Which has just got me thinking about how easy it is to take for granted the opportunity of Lent. A whole season, 40 days, to join together with millions of other people in dying to self and pressing into God. I wish the idea of "giving something up for Lent" was better understood, because there are a lot of misconceptions about it.

We give things up in order to point us to God. So-by abstaining from sweets or television or caffeine (some popular ones) the goal is to use that energy/hunger/dependence/time to switch our gears and fill that space in our lives with God. It's not about some track record to see if you actually CAN stop eating chocolate cake for over a month and then have a party and say "yay me!" at the end. I used to feel that way about fasting. I would think things like, "If I DON'T eat today, I will show God how much I love him;" "If I really stay away from food today and don't tell anyone I'm fasting, I will be one heck of a christian."

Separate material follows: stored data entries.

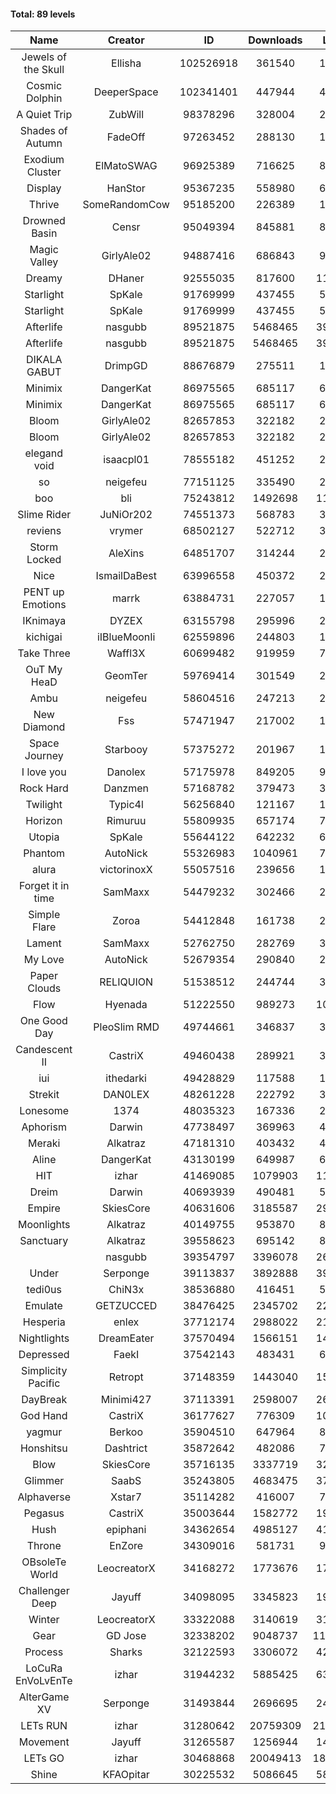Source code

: #### Total: 89 levels

| Name | Creator | ID | Downloads | Likes |
|:---:|:---:|:---:|:---:|:---:|
| Jewels of the Skull | Ellisha | 102526918 | 361540 | 18460
| Cosmic Dolphin | DeeperSpace | 102341401 | 447944 | 41201
| A Quiet Trip | ZubWill | 98378296 | 328004 | 28704
| Shades of Autumn | FadeOff | 97263452 | 288130 | 17060
| Exodium Cluster | ElMatoSWAG | 96925389 | 716625 | 80321
| Display | HanStor | 95367235 | 558980 | 64646
| Thrive | SomeRandomCow | 95185200 | 226389 | 15308
| Drowned Basin | Censr | 95049394 | 845881 | 89551
| Magic Valley | GirlyAle02 | 94887416 | 686843 | 93670
| Dreamy | DHaner | 92555035 | 817600 | 112791
| Starlight | SpKale | 91769999 | 437455 | 55075
| Starlight | SpKale | 91769999 | 437455 | 55075
| Afterlife | nasgubb | 89521875 | 5468465 | 397407
| Afterlife | nasgubb | 89521875 | 5468465 | 397407
| DIKALA GABUT | DrimpGD | 88676879 | 275511 | 17725
| Minimix | DangerKat | 86975565 | 685117 | 63195
| Minimix | DangerKat | 86975565 | 685117 | 63195
| Bloom | GirlyAle02 | 82657853 | 322182 | 29366
| Bloom | GirlyAle02 | 82657853 | 322182 | 29366
| elegand void | isaacpl01 | 78555182 | 451252 | 28402
| so | neigefeu | 77151125 | 335490 | 28915
| boo | bli | 75243812 | 1492698 | 119849
| Slime Rider | JuNiOr202 | 74551373 | 568783 | 31851
| reviens | vrymer | 68502127 | 522712 | 32587
| Storm Locked | AleXins | 64851707 | 314244 | 24353
| Nice | IsmailDaBest | 63996558 | 450372 | 25816
| PENT up Emotions | marrk | 63884731 | 227057 | 14977
| IKnimaya | DYZEX | 63155798 | 295996 | 20539
| kichigai | iIBlueMoonIi | 62559896 | 244803 | 11070
| Take Three | Waffl3X | 60699482 | 919959 | 79992
| OuT My HeaD | GeomTer | 59769414 | 301549 | 20876
| Ambu | neigefeu | 58604516 | 247213 | 23173
| New Diamond | Fss | 57471947 | 217002 | 16350
| Space Journey | Starbooy | 57375272 | 201967 | 15060
| I love you | Danolex | 57175978 | 849205 | 92476
| Rock Hard | Danzmen | 57168782 | 379473 | 31818
| Twilight | Typic4l | 56256840 | 121167 | 10225
| Horizon | Rimuruu | 55809935 | 657174 | 72213
| Utopia | SpKale | 55644122 | 642232 | 65073
| Phantom | AutoNick | 55326983 | 1040961 | 70459
| alura | victorinoxX | 55057516 | 239656 | 19227
| Forget it in time | SamMaxx | 54479232 | 302466 | 25170
| Simple Flare | Zoroa | 54412848 | 161738 | 22419
| Lament | SamMaxx | 52762750 | 282769 | 33622
| My Love | AutoNick | 52679354 | 290840 | 29615
| Paper Clouds | RELIQUION | 51538512 | 244744 | 30888
| Flow | Hyenada | 51222550 | 989273 | 108790
| One Good Day | PleoSlim RMD | 49744661 | 346837 | 38097
| Candescent II | CastriX | 49460438 | 289921 | 37899
| iui | ithedarki | 49428829 | 117588 | 17430
| Strekit | DAN0LEX | 48261228 | 222792 | 31346
| Lonesome | 1374 | 48035323 | 167336 | 22144
| Aphorism | Darwin | 47738497 | 369963 | 47919
| Meraki | Alkatraz | 47181310 | 403432 | 47306
| Aline | DangerKat | 43130199 | 649987 | 69469
| HIT | izhar | 41469085 | 1079903 | 110210
| Dreim | Darwin | 40693939 | 490481 | 59331
| Empire | SkiesCore | 40631606 | 3185587 | 299943
| Moonlights | Alkatraz | 40149755 | 953870 | 82345
| Sanctuary | Alkatraz | 39558623 | 695142 | 89111
|   | nasgubb | 39354797 | 3396078 | 260313
| Under | Serponge | 39113837 | 3892888 | 393523
| tedi0us | ChiN3x | 38536880 | 416451 | 53378
| Emulate | GETZUCCED | 38476425 | 2345702 | 224383
| Hesperia | enlex | 37712174 | 2988022 | 214061
| Nightlights | DreamEater | 37570494 | 1566151 | 146919
| Depressed | FaekI | 37542143 | 483431 | 66690
| Simplicity Pacific | Retropt | 37148359 | 1443040 | 151517
| DayBreak | Minimi427 | 37113391 | 2598007 | 267433
| God Hand | CastriX | 36177627 | 776309 | 100472
| yagmur | Berkoo | 35904510 | 647964 | 83538
| Honshitsu | Dashtrict | 35872642 | 482086 | 79213
| Blow | SkiesCore | 35716135 | 3337719 | 328025
| Glimmer | SaabS | 35243805 | 4683475 | 379532
| Alphaverse | Xstar7 | 35114282 | 416007 | 71014
| Pegasus | CastriX | 35003644 | 1582772 | 195341
| Hush | epiphani | 34362654 | 4985127 | 416066
| Throne | EnZore | 34309016 | 581731 | 93342
| OBsoleTe World | LeocreatorX | 34168272 | 1773676 | 178664
| Challenger Deep | Jayuff | 34098095 | 3345823 | 197929
| Winter | LeocreatorX | 33322088 | 3140619 | 319112
| Gear | GD Jose | 32338202 | 9048737 | 1155870
| Process | Sharks | 32122593 | 3306072 | 422363
| LoCuRa EnVoLvEnTe | izhar | 31944232 | 5885425 | 636268
| AlterGame XV | Serponge | 31493844 | 2696695 | 240239
| LETs  RUN | izhar | 31280642 | 20759309 | 2185334
| Movement | Jayuff | 31265587 | 1256944 | 145702
| LETs GO | izhar | 30468868 | 20049413 | 1880625
| Shine | KFAOpitar | 30225532 | 5086645 | 581712
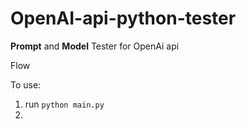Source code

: # OpenAI-api-python-tester

**Prompt** and **Model** Tester for OpenAi api

Flow 


To use:
1. run ``python main.py``
2. 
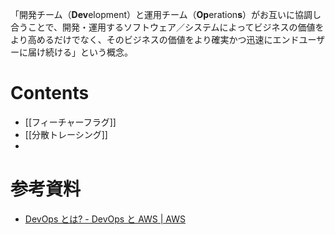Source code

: 「開発チーム（**Dev**elopment）と運用チーム（**Op**eration**s**）がお互いに協調し合うことで、開発・運用するソフトウェア／システムによってビジネスの価値をより高めるだけでなく、そのビジネスの価値をより確実かつ迅速にエンドユーザーに届け続ける」という概念。

# Contents
- [[フィーチャーフラグ]]
- [[分散トレーシング]]
- 
# 参考資料
- [DevOps とは? - DevOps と AWS | AWS](https://aws.amazon.com/jp/devops/what-is-devops/)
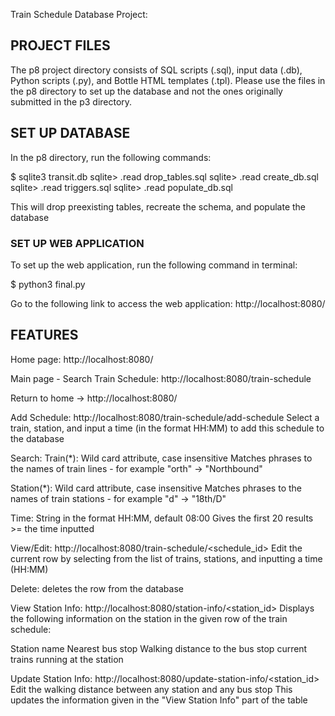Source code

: 
Train Schedule Database Project:


## PROJECT FILES
The p8 project directory consists of SQL scripts (.sql), input data (.db), 
Python scripts (.py), and Bottle HTML templates (.tpl). Please use the files in the
p8 directory to set up the database and not the ones originally submitted in the
p3 directory. 


## SET UP DATABASE

In the p8 directory, run the following commands:

$ sqlite3 transit.db
sqlite> .read drop_tables.sql
sqlite> .read create_db.sql
sqlite> .read triggers.sql
sqlite> .read populate_db.sql

This will drop preexisting tables, recreate the schema, and populate the database


### SET UP WEB APPLICATION ### 
To set up the web application, run the following command in terminal:

$ python3 final.py

Go to the following link to access the web application:
http://localhost:8080/


## FEATURES

Home page:
http://localhost:8080/

Main page - Search Train Schedule:
http://localhost:8080/train-schedule

Return to home -> http://localhost:8080/

Add Schedule: http://localhost:8080/train-schedule/add-schedule
Select a train, station, and input a time (in the format HH:MM) to add this schedule to the database

Search:
Train(*): Wild card attribute, case insensitive
Matches phrases to the names of train lines - for example "orth" -> "Northbound"

Station(*): Wild card attribute, case insensitive
Matches phrases to the names of train stations - for example "d" -> "18th/D"

Time: String in the format HH:MM, default 08:00
Gives the first 20 results >= the time inputted

View/Edit: http://localhost:8080/train-schedule/<schedule_id>
Edit the current row by selecting from the list of trains, stations, and inputting a time (HH:MM)

Delete: deletes the row from the database

View Station Info: http://localhost:8080/station-info/<station_id>
Displays the following information on the station in the given row of the train schedule:

Station name
Nearest bus stop
Walking distance to the bus stop
current trains running at the station

Update Station Info: http://localhost:8080/update-station-info/<station_id>
Edit the walking distance between any station and any bus stop
This updates the information given in the "View Station Info" part of the table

But what I failed to realize was that there is nothing replacing that void. I would just be hungry all day and keep my feelings on the inside (complaining would surely go against what Jesus told us about fasting, I felt) than I win. I did it. I accomplished something great. Food has no power over me! Looks like my priorities are in order. Take that! (Insert Rocky theme music here).

Wrong. My motivations were totally off base. We have nothing to prove to God. Nothing we do is going to make God love us more or less. Instead through fasting and abstaining from things, God just desires us to get closer to Him. To really hear what he's saying. To take a break from these things that drive us and fill our world and instead, get alone with God and really open up our hearts.

So, needless to say, my feelings towards Lent and fasting have changed. I understand that if I were to mess up one day and eat something i was trying to fast from-nobody wins or loses. That's not the important part anyway. Tomorrow is another day. All the more reason to go and be with God some more.